**PROBLEM TO WORK ON**: An identical copy of the data below is needed.

Dataset entries:
BEGIN
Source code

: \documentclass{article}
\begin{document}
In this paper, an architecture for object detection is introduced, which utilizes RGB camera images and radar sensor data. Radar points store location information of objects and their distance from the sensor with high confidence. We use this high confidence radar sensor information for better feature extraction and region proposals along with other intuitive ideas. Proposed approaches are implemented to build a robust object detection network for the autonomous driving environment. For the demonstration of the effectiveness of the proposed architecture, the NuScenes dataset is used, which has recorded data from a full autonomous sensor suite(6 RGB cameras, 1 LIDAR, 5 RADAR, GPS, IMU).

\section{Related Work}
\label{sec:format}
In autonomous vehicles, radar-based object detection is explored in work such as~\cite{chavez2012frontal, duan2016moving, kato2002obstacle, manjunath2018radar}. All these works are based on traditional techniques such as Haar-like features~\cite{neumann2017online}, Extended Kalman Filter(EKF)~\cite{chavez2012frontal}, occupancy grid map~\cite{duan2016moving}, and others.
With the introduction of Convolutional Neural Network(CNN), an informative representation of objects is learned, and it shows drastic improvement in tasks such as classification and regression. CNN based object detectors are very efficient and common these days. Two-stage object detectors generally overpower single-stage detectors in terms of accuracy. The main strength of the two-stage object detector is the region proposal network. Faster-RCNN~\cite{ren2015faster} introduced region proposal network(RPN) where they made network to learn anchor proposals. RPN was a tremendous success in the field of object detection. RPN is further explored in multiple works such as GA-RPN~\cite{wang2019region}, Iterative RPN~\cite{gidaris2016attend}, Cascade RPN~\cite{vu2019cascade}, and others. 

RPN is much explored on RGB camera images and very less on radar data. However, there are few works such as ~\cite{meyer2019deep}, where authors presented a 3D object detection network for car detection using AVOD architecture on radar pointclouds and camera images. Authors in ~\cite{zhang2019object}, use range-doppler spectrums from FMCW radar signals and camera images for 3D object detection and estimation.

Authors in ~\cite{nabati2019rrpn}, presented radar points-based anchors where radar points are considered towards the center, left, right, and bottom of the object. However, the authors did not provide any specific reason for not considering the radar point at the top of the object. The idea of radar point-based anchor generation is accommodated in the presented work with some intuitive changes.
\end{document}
END
**WORKED SOLUTION**:
Source code

: \documentclass{article}
\begin{document}
In this paper, an architecture for object detection is introduced, which utilizes RGB camera images and radar sensor data. Radar points store location information of objects and their distance from the sensor with high confidence. We use this high confidence radar sensor information for better feature extraction and region proposals along with other intuitive ideas. Proposed approaches are implemented to build a robust object detection network for the autonomous driving environment. For the demonstration of the effectiveness of the proposed architecture, the NuScenes dataset is used, which has recorded data from a full autonomous sensor suite(6 RGB cameras, 1 LIDAR, 5 RADAR, GPS, IMU).

\section{Related Work}
\label{sec:format}
In autonomous vehicles, radar-based object detection is explored in work such as~\cite{chavez2012frontal, duan2016moving, kato2002obstacle, manjunath2018radar}. All these works are based on traditional techniques such as Haar-like features~\cite{neumann2017online}, Extended Kalman Filter(EKF)~\cite{chavez2012frontal}, occupancy grid map~\cite{duan2016moving}, and others.
With the introduction of Convolutional Neural Network(CNN), an informative representation of objects is learned, and it shows drastic improvement in tasks such as classification and regression. CNN based object detectors are very efficient and common these days. Two-stage object detectors generally overpower single-stage detectors in terms of accuracy. The main strength of the two-stage object detector is the region proposal network. Faster-RCNN~\cite{ren2015faster} introduced region proposal network(RPN) where they made network to learn anchor proposals. RPN was a tremendous success in the field of object detection. RPN is further explored in multiple works such as GA-RPN~\cite{wang2019region}, Iterative RPN~\cite{gidaris2016attend}, Cascade RPN~\cite{vu2019cascade}, and others. 

RPN is much explored on RGB camera images and very less on radar data. However, there are few works such as ~\cite{meyer2019deep}, where authors presented a 3D object detection network for car detection using AVOD architecture on radar pointclouds and camera images. Authors in ~\cite{zhang2019object}, use range-doppler spectrums from FMCW radar signals and camera images for 3D object detection and estimation.

Authors in ~\cite{nabati2019rrpn}, presented radar points-based anchors where radar points are considered towards the center, left, right, and bottom of the object. However, the authors did not provide any specific reason for not considering the radar point at the top of the object. The idea of radar point-based anchor generation is accommodated in the presented work with some intuitive changes.
\end{document}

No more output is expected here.